Restate word for word the lines that begin the listing and end with the line holding "# Modernize Mainframes for Real-Time".

====

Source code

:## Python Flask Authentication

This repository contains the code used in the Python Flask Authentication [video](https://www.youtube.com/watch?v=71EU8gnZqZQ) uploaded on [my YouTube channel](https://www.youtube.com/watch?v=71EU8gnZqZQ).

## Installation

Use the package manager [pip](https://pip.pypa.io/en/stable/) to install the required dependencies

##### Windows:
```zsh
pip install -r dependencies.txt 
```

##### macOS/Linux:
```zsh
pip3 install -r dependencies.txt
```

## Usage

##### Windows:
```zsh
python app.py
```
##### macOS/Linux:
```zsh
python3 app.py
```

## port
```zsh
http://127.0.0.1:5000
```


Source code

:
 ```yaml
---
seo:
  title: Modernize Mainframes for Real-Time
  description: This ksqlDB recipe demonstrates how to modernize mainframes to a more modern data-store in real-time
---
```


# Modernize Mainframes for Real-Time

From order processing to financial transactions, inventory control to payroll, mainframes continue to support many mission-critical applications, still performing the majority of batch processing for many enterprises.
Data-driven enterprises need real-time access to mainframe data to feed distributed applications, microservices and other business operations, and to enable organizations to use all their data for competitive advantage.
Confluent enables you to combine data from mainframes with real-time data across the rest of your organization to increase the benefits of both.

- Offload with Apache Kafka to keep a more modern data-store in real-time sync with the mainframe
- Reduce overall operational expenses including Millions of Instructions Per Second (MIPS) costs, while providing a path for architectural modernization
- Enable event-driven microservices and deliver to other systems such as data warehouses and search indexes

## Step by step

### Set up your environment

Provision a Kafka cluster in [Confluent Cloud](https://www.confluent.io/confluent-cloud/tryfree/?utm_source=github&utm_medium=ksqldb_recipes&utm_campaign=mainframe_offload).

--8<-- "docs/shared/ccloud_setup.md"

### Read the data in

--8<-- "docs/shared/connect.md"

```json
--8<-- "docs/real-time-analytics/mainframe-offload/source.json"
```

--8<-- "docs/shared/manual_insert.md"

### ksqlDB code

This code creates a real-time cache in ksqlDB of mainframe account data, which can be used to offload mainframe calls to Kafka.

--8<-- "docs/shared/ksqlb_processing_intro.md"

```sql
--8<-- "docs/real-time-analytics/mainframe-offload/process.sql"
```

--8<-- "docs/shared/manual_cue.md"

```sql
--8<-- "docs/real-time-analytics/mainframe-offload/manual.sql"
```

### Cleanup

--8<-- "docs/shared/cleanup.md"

====

ANSWER -
Source code

:## Python Flask Authentication

This repository contains the code used in the Python Flask Authentication [video](https://www.youtube.com/watch?v=71EU8gnZqZQ) uploaded on [my YouTube channel](https://www.youtube.com/watch?v=71EU8gnZqZQ).

## Installation

Use the package manager [pip](https://pip.pypa.io/en/stable/) to install the required dependencies

##### Windows:
```zsh
pip install -r dependencies.txt 
```

##### macOS/Linux:
```zsh
pip3 install -r dependencies.txt
```

## Usage

##### Windows:
```zsh
python app.py
```
##### macOS/Linux:
```zsh
python3 app.py
```

## port
```zsh
http://127.0.0.1:5000
```


Source code

:
 ```yaml
---
seo:
  title: Modernize Mainframes for Real-Time
  description: This ksqlDB recipe demonstrates how to modernize mainframes to a more modern data-store in real-time
---
```


# Modernize Mainframes for Real-Time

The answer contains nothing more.